In response, some businesses have turned to creative ways to getting around the regulatory dilemma by selling other items such as comic books, CDs, T-shirts, and massages, and then “gifting” customers with small amounts of cannabis, prompting owners of medical marijuana dispensaries to call on the D.C. Council to shut down these businesses.

“As a result of that, [we’re] also seeing collusion and competition between the medical cannabis space and what would be the legal recreational cannabis space,” Racine said.From left to right: Ed Perlmutter, Amber Littlejohn, Dave Joyce]

Pictured above from left to right: Ed Perlmutter, Amber Littlejohn, Dave Joyce

Amber Littlejohn, executive director of the Minority Cannabis Business Association, also addressed the issue of competition. Littlejohn said that from her perspective, the timing of full legalization is less important than the establishment of an equitable marketplace. How interstate commerce is ultimately introduced will have important equity impacts, she said, pointing out that an expanded marketplace has the potential to put small businesses at a disadvantage relative to their larger competitors.

“On a competitive level it boils down to the states,” she said. “There are some pretty obviously anti-competitive practices going on among large players in cannabis. It would be nice to see somebody paying attention to that,” Littlejohn said.

Other event speakers generally conceded that many obstacles remain in the path for Congress to declassify cannabis as a Schedule I substance, but they offered insights into the areas where meaningful advances could be made while building consensus for full legalization.

U.S. Representative Ed Perlmutter of Colorado discussed his introduction in 2019 of the SAFE Banking Act, a bipartisan bill that would eliminate obstacles for cannabis businesses to get equal access to banking services. He was joined by Ohio Representative Dave Joyce, whose background as a prosecutor led him to champion the SAFE Banking Act and other progressive cannabis laws among his conservative colleagues.

Perlmutter has long worked on cannabis-related banking issues. He said that in the early days he was often met with laughter when he raised the issue of cannabis businesses’ inability to bank or secure insurance. But with the industry’s rapid expansion in recent years, Perlmutter said his colleagues’ attitudes have changed. “There are legitimate business issues, legitimate safety issues, and legitimate equity issues to be resolved,” he said.
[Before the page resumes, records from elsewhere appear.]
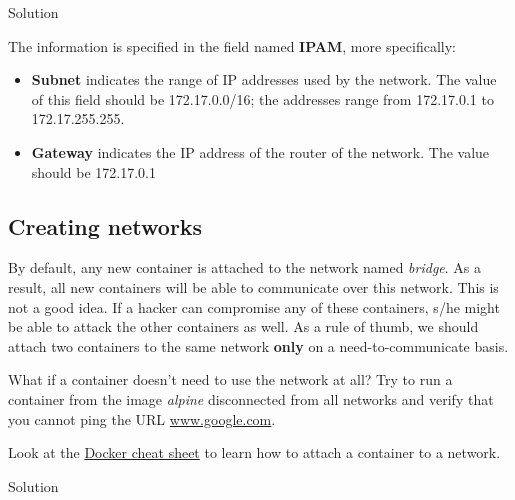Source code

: \documentclass[
]{article}
\newenvironment{infobox}[1]
  {
  \begin{itemize}
  \renewcommand{\labelitemi}{
    \raisebox{-.7\height}[0pt][0pt]{
      
    }
  }
  \setlength{\fboxsep}{1em}
  \begin{whitebox}
  \item
  }
  {
  \end{whitebox}
  \end{itemize}
  }
\theoremstyle{definition}
\theoremstyle{definition}
\theoremstyle{definition}
\theoremstyle{remark}
\let\BeginKnitrBlock\begin \let\EndKnitrBlock\end
\begin{document}
Solution

\begin{infobox}{exercisebox}

The information is specified in the field named \textbf{IPAM}, more specifically:

\begin{itemize}
\item
  \textbf{Subnet} indicates the range of IP addresses used by the network.
  The value of this field should be 172.17.0.0/16;
  the addresses range from 172.17.0.1 to 172.17.255.255.
\item
  \textbf{Gateway} indicates the IP address of the router of the network.
  The value should be 172.17.0.1
\end{itemize}

\end{infobox}

\hypertarget{creating-networks}{%
\subsection{Creating networks}\label{creating-networks}}

By default, any new container is attached to the network named \emph{bridge}.
As a result, all new containers will be able to communicate over this network.
This is not a good idea.
If a hacker can compromise any of these containers, s/he might
be able to attack the other containers as well.
As a rule of thumb, we should attach two containers to the same network \textbf{only} on a
need-to-communicate basis.

\begin{infobox}{exercisebox}

\BeginKnitrBlock{exercise}
\protect\hypertarget{exr:unnamed-chunk-33}{}{\label{exr:unnamed-chunk-33} }What if a container doesn't need to use the network at all?
Try to run a container from the image \emph{alpine}
disconnected from all networks and
verify that you cannot ping the URL
\href{http://www.google.com}{www.google.com}.

Look at the \href{/courses/cloud-computing/docker-cheat-sheet}{Docker cheat sheet}
to learn how to attach a container to a network.
\EndKnitrBlock{exercise}

\end{infobox}

Solution
\end{document}
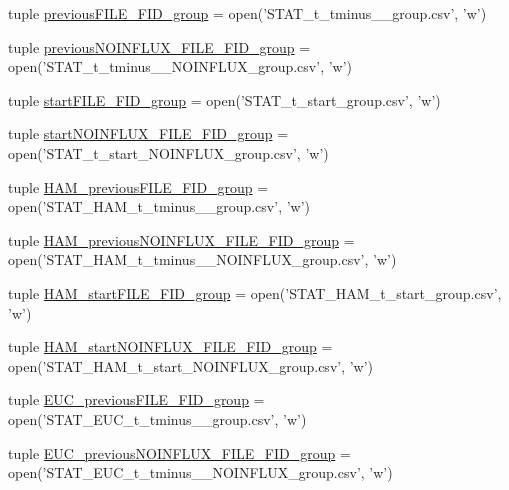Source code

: \begin{DoxyCompactItemize}
\item 
tuple \hyperlink{a00130_a9e72c152be1f5aac24af10b353b16390}{previous\-F\-I\-L\-E\-\_\-\-F\-I\-D\-\_\-group} = open('S\-T\-A\-T\-\_\-t\-\_\-tminus\-\_\-\_\-group.\-csv', 'w')
\item 
tuple \hyperlink{a00130_a648b56a19ba8992cdb56d307ed22eb41}{previous\-N\-O\-I\-N\-F\-L\-U\-X\-\_\-\-F\-I\-L\-E\-\_\-\-F\-I\-D\-\_\-group} = open('S\-T\-A\-T\-\_\-t\-\_\-tminus\-\_\-\_\-\-N\-O\-I\-N\-F\-L\-U\-X\-\_\-group.\-csv', 'w')
\item 
tuple \hyperlink{a00130_addede16e21598cc53c446efa66bd20d9}{start\-F\-I\-L\-E\-\_\-\-F\-I\-D\-\_\-group} = open('S\-T\-A\-T\-\_\-t\-\_\-start\-\_\-group.\-csv', 'w')
\item 
tuple \hyperlink{a00130_a14eebfeaac72a017ee76d69b55033042}{start\-N\-O\-I\-N\-F\-L\-U\-X\-\_\-\-F\-I\-L\-E\-\_\-\-F\-I\-D\-\_\-group} = open('S\-T\-A\-T\-\_\-t\-\_\-start\-\_\-\-N\-O\-I\-N\-F\-L\-U\-X\-\_\-group.\-csv', 'w')
\item 
tuple \hyperlink{a00130_aa72272e636b1eafe39ed3367145433f2}{H\-A\-M\-\_\-previous\-F\-I\-L\-E\-\_\-\-F\-I\-D\-\_\-group} = open('S\-T\-A\-T\-\_\-\-H\-A\-M\-\_\-t\-\_\-tminus\-\_\-\_\-group.\-csv', 'w')
\item 
tuple \hyperlink{a00130_a092676cc95ddff57aac2aa077ce22d52}{H\-A\-M\-\_\-previous\-N\-O\-I\-N\-F\-L\-U\-X\-\_\-\-F\-I\-L\-E\-\_\-\-F\-I\-D\-\_\-group} = open('S\-T\-A\-T\-\_\-\-H\-A\-M\-\_\-t\-\_\-tminus\-\_\-\_\-\-N\-O\-I\-N\-F\-L\-U\-X\-\_\-group.\-csv', 'w')
\item 
tuple \hyperlink{a00130_ab74ecb2bab6a84c44274814862f2e96c}{H\-A\-M\-\_\-start\-F\-I\-L\-E\-\_\-\-F\-I\-D\-\_\-group} = open('S\-T\-A\-T\-\_\-\-H\-A\-M\-\_\-t\-\_\-start\-\_\-group.\-csv', 'w')
\item 
tuple \hyperlink{a00130_a4652c6dad393663e40970d7f6422c1d6}{H\-A\-M\-\_\-start\-N\-O\-I\-N\-F\-L\-U\-X\-\_\-\-F\-I\-L\-E\-\_\-\-F\-I\-D\-\_\-group} = open('S\-T\-A\-T\-\_\-\-H\-A\-M\-\_\-t\-\_\-start\-\_\-\-N\-O\-I\-N\-F\-L\-U\-X\-\_\-group.\-csv', 'w')
\item 
tuple \hyperlink{a00130_adf079c2d443f89f00a330a58f99c2095}{E\-U\-C\-\_\-previous\-F\-I\-L\-E\-\_\-\-F\-I\-D\-\_\-group} = open('S\-T\-A\-T\-\_\-\-E\-U\-C\-\_\-t\-\_\-tminus\-\_\-\_\-group.\-csv', 'w')
\item 
tuple \hyperlink{a00130_ace5cf628b305f9110e058d7dafd27fb4}{E\-U\-C\-\_\-previous\-N\-O\-I\-N\-F\-L\-U\-X\-\_\-\-F\-I\-L\-E\-\_\-\-F\-I\-D\-\_\-group} = open('S\-T\-A\-T\-\_\-\-E\-U\-C\-\_\-t\-\_\-tminus\-\_\-\_\-\-N\-O\-I\-N\-F\-L\-U\-X\-\_\-group.\-csv', 'w')

\end{DoxyCompactItemize}
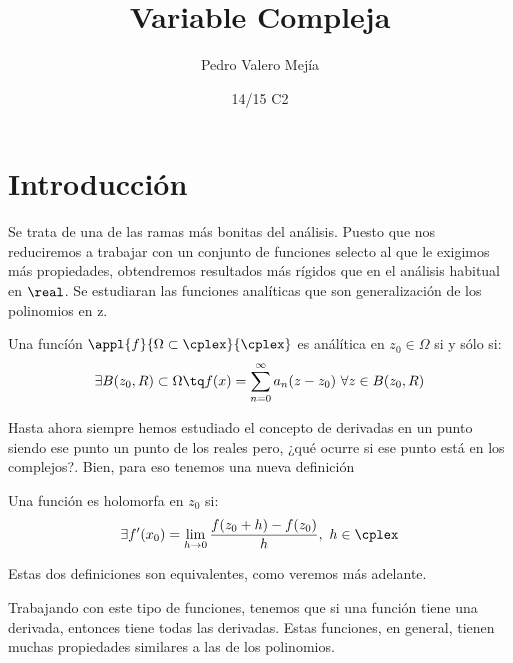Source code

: \documentclass{apuntes}
\title{Variable Compleja}
\author{Pedro Valero Mejía}
\date{14/15 C2}
\begin{document}
\pagestyle{plain}
\maketitle

\tableofcontents
\newpage
\chapter{Introducción}
Se trata de una de las ramas más bonitas del análisis. Puesto que nos reduciremos a trabajar con un conjunto de funciones selecto al que le exigimos más propiedades, obtendremos resultados más rígidos que en el análisis habitual en $\real$. Se estudiaran las funciones analíticas que son generalización de los polinomios en z.

\begin{defn}
Una funcíón $\appl{f}{\Omega \subset \cplex}{\cplex}$ es análítica en $z_0\in\Omega$ si y sólo si:
\[\exists B(z_0,R)\subset \Omega \tq f(x)=\sum_{n=0}^{\infty}a_n(z-z_0) \ \forall z \in B(z_0, R)\]
\end{defn}

Hasta ahora siempre hemos estudiado el concepto de derivadas en un punto siendo ese punto un punto de los reales pero, ¿qué ocurre si ese punto está en los complejos?. Bien, para eso tenemos una nueva definición

\begin{defn}
Una función es holomorfa en $z_0$ si:
\[\exists f'(x_0)=\lim_{h \to 0}\frac{f(z_0+h)-f(z_0)}{h}, \ h \in \cplex\]
\end{defn}

Estas dos definiciones son equivalentes, como veremos más adelante.

Trabajando con este tipo de funciones, tenemos que si una función tiene una derivada, entonces tiene todas las derivadas. Estas funciones, en general, tienen muchas propiedades similares a las de los polinomios.
\end{document}
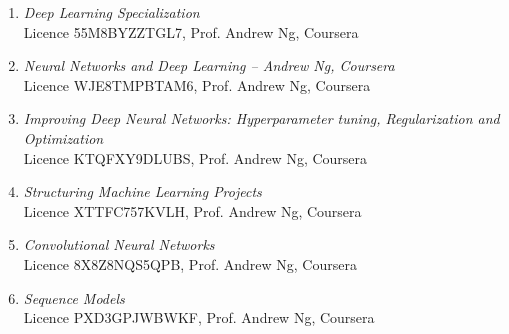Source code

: \begin{courses}
    \begin{enumerate}[leftmargin=0.45cm, itemsep=0em, topsep=0.5em, parsep=0.2em]
        \item \emph{Deep Learning Specialization}\\
        Licence 55M8BYZZTGL7, Prof. Andrew Ng, Coursera
        \item \emph{Neural Networks and Deep Learning – Andrew Ng, Coursera}\\
        Licence WJE8TMPBTAM6, Prof. Andrew Ng, Coursera
        \item \emph{Improving Deep Neural Networks: Hyperparameter tuning, Regularization and Optimization} \\
        Licence KTQFXY9DLUBS, Prof. Andrew Ng, Coursera
        \item \emph{Structuring Machine Learning Projects} \\
        Licence XTTFC757KVLH, Prof. Andrew Ng, Coursera
        \item \emph{Convolutional Neural Networks}\\
        Licence 8X8Z8NQS5QPB, Prof. Andrew Ng, Coursera
        \item \emph{Sequence Models}\\
        Licence PXD3GPJWBWKF, Prof. Andrew Ng, Coursera
    \end{enumerate}
\end{courses}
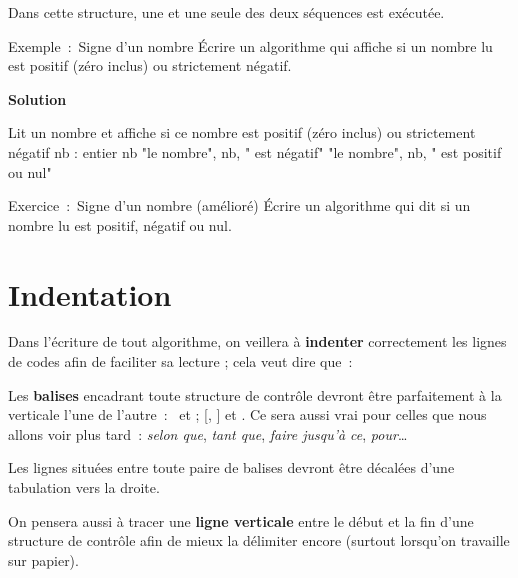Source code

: 	Dans cette structure, une et une seule des deux séquences est exécutée.
	
	\begin{Emphase}[exercice]{Exemple~:~Signe d’un nombre}
		Écrire un algorithme qui affiche si un nombre lu est positif 
		(zéro inclus) ou strictement négatif.
		
		{\bfseries Solution}
		
		\begin{Pseudocode}
		\LComment Lit un nombre et affiche si ce nombre est positif (zéro inclus)
		ou strictement négatif
			\Decl nb : entier
			\Read nb
				\Write "le nombre", nb, " est négatif"
			\Else
				\Write "le nombre", nb, " est positif ou nul"
			\EndIf
		\EndModule
		\end{Pseudocode}
	\end{Emphase}
	
	
	\begin{Emphase}[exercice]{Exercice~:~Signe d’un nombre (amélioré)}
		Écrire un algorithme qui dit si un nombre lu est positif, 
		négatif ou nul.
	\end{Emphase}
	
\section{Indentation}
	
	Dans l’écriture de tout algorithme, on veillera à \textbf{indenter}
	correctement les lignes de codes afin de faciliter sa lecture ; cela
	veut dire que~:
	
	\begin{liste}
	\item
		Les \textbf{balises} encadrant toute structure de contrôle 
		devront être parfaitement à la verticale l’une de l’autre~:~
		 et  ; 
		 [, ] 
		et .
		Ce sera aussi vrai pour celles que nous allons voir plus tard~: 
		\emph{selon que}, \emph{tant que}, \emph{faire jusqu’à ce},
		\emph{pour}\dots	
	\item
		Les lignes situées entre toute paire de balises 
		devront être décalées d’une tabulation vers la droite.
	\item
		On pensera aussi à tracer une \textbf{ligne verticale} 
		entre le début et la fin d’une structure de contrôle 
		afin de mieux la délimiter encore 
		(surtout lorsqu’on travaille sur papier).
	\end{liste}
	
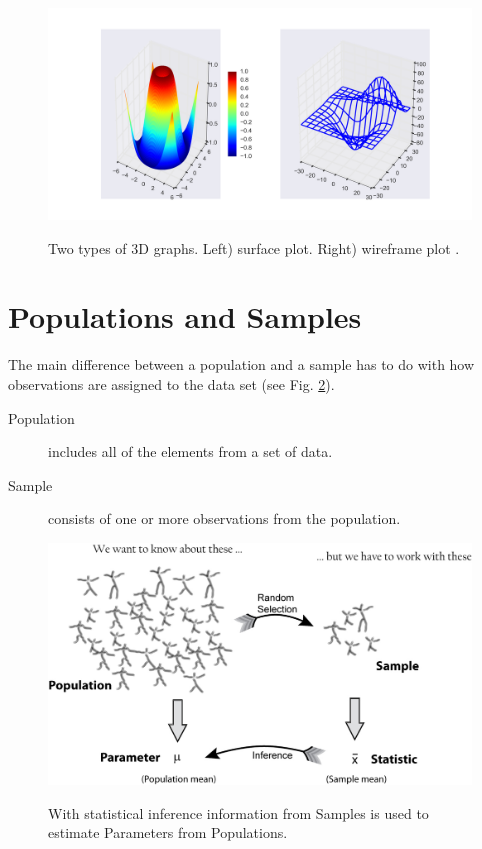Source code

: \begin{figure}[H]
  \centering
  \includegraphics[width=1.0\textwidth]{../Images/3dGraph.png}\\
  \caption{Two types of 3D graphs. Left) surface plot. Right) wireframe plot .}\label{fig:3dplot}
\end{figure}

\section{Populations and Samples}

The main difference between a \gls{population} and a \gls{sample} has to do with how observations are assigned to the data set (see Fig. \ref{fig:population}).

\begin{description}
  \item[Population] includes all of the elements from a set of data.
  \item[Sample] consists of one or more observations from the population.
\end{description}

\begin{figure}
  \centering
  \includegraphics[width=1.0\textwidth]{../Images/PopulationAndSample.jpg}\\
  \caption{With statistical inference information from Samples is used to estimate Parameters from Populations.}\label{fig:population}
\end{figure}

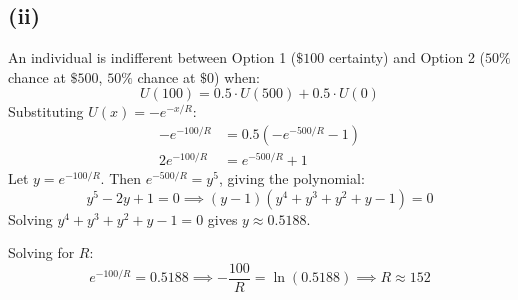 \documentclass[11pt]{article}
\begin{document}
\subsection*{(ii)}

An individual is indifferent between Option 1 ($\$100$ certainty) and Option 2 ($50\%$ chance at $\$500$, $50\%$ chance at $\$0$) when:
\[
U(100) = 0.5 \cdot U(500) + 0.5 \cdot U(0)
\]
Substituting $U(x) = -e^{-x/R}$:
\begin{align*}
-e^{-100/R} &= 0.5\left(-e^{-500/R} - 1\right) \\[1ex]
2e^{-100/R} &= e^{-500/R} + 1
\end{align*}
Let $y = e^{-100/R}$. Then $e^{-500/R} = y^5$, giving the polynomial:
\[
y^5 - 2y + 1 = 0 \implies (y - 1)(y^4 + y^3 + y^2 + y - 1) = 0
\]
Solving $y^4 + y^3 + y^2 + y - 1 = 0$ gives $y \approx 0.5188$.

Solving for $R$:
\[
e^{-100/R} = 0.5188 \implies -\frac{100}{R} = \ln(0.5188) \implies R \approx 152
\]
\end{document}
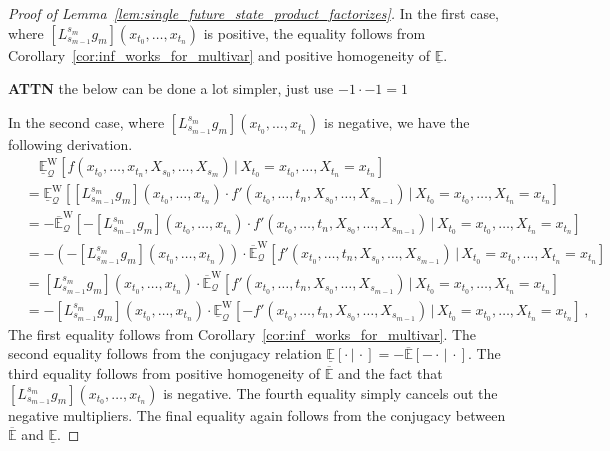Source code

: \documentclass[10pt]{paper}
\theoremstyle{definition}
\newcommand{\rateset}{\mathcal{Q}}
\begin{document}
\begin{proof}[Proof of Lemma~\ref{lem:single_future_state_product_factorizes}]
In the first case, where $[L_{s_{m-1}}^{s_m}g_m](x_{t_0},\ldots,x_{t_n})$ is positive, the equality follows from Corollary~\ref{cor:inf_works_for_multivar} and positive homogeneity of $\underline{\mathbb{E}}$.

{\bf ATTN} the below can be done a lot simpler, just use $-1\cdot-1=1$

In the second case, where $[L_{s_{m-1}}^{s_m}g_m](x_{t_0},\ldots,x_{t_n})$ is negative, we have the following derivation.
\begin{align*}
&\quad \underline{\mathbb{E}}_\rateset^\mathrm{W}[f(x_{t_0},\ldots,x_{t_n},X_{s_0},\ldots,X_{s_m})\,\vert\,X_{t_0}=x_{t_0},\ldots,X_{t_n}=x_{t_n}] \\
 &= \underline{\mathbb{E}}_\rateset^\mathrm{W}\left[[L_{s_{m-1}}^{s_m}g_m](x_{t_0},\ldots,x_{t_n})\cdot f'(x_{t_0},\ldots,t_n,X_{s_0},\ldots,X_{s_{m-1}})\,\Big\vert\,X_{t_0}=x_{t_0},\ldots,X_{t_n}=x_{t_n}\right] \\
 &= -\overline{\mathbb{E}}_\rateset^\mathrm{W}\left[-[L_{s_{m-1}}^{s_m}g_m](x_{t_0},\ldots,x_{t_n})\cdot f'(x_{t_0},\ldots,t_n,X_{s_0},\ldots,X_{s_{m-1}})\,\Big\vert\,X_{t_0}=x_{t_0},\ldots,X_{t_n}=x_{t_n}\right] \\
 &= -\left(-[L_{s_{m-1}}^{s_m}g_m](x_{t_0},\ldots,x_{t_n})\right)\cdot\overline{\mathbb{E}}_\rateset^\mathrm{W}\left[ f'(x_{t_0},\ldots,t_n,X_{s_0},\ldots,X_{s_{m-1}})\,\Big\vert\,X_{t_0}=x_{t_0},\ldots,X_{t_n}=x_{t_n}\right] \\
 &= [L_{s_{m-1}}^{s_m}g_m](x_{t_0},\ldots,x_{t_n})\cdot\overline{\mathbb{E}}_\rateset^\mathrm{W}\left[ f'(x_{t_0},\ldots,t_n,X_{s_0},\ldots,X_{s_{m-1}})\,\Big\vert\,X_{t_0}=x_{t_0},\ldots,X_{t_n}=x_{t_n}\right] \\
 &= -[L_{s_{m-1}}^{s_m}g_m](x_{t_0},\ldots,x_{t_n})\cdot\underline{\mathbb{E}}_\rateset^\mathrm{W}\left[ -f'(x_{t_0},\ldots,t_n,X_{s_0},\ldots,X_{s_{m-1}})\,\Big\vert\,X_{t_0}=x_{t_0},\ldots,X_{t_n}=x_{t_n}\right] \,,
\end{align*}
The first equality follows from Corollary~\ref{cor:inf_works_for_multivar}. The second equality follows from the conjugacy relation $\underline{\mathbb{E}}[\cdot\,\vert\,\cdot]=-\overline{\mathbb{E}}[-\cdot\,\vert\,\cdot]$. The third equality follows from positive homogeneity of $\overline{\mathbb{E}}$ and the fact that $[L_{s_{m-1}}^{s_m}g_m](x_{t_0},\ldots,x_{t_n})$ is negative. The fourth equality simply cancels out the negative multipliers. The final equality again follows from the conjugacy between $\overline{\mathbb{E}}$ and $\underline{\mathbb{E}}$.
\end{proof}
\end{document}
Saphira Galoob, principal and CEO of The Liaison Group, the first and only District-based cannabis lobbying group, described a pragmatic approach to cannabis reform. She said that passage of the SAFE Banking Act is both possible and necessary, but federal declassification of marijuana or the introduction of interstate commerce in cannabis would be unlikely to find success in the immediate future.

“Today, we need to get something done in Congress,” she said. “And if we were really being judicious about our energy, we would join together and get SAFE done.”

Galoob also advocated for the release of individuals who continue to be incarcerated for cannabis-related offenses, a sentiment that Racine echoed. “We know that when people were getting criminally charged and getting serious [jail] time for these offenses, those heavy sentences fell disproportionately on communities of color,” said Racine.

“I think it’s important for us to not [only] make that argument as to fairness and social equity in terms of changing the law, but [also] run that argument into the business space, which includes lawyers, to really hold businesses accountable for hiring people who were involved in the criminal justice system because they participated in what was then illegal cannabis dealing,” Racine added. “It’s also important that we see representation at every level of business, including the boards of directors and positions that involve diversity and inclusion of Black and brown people.”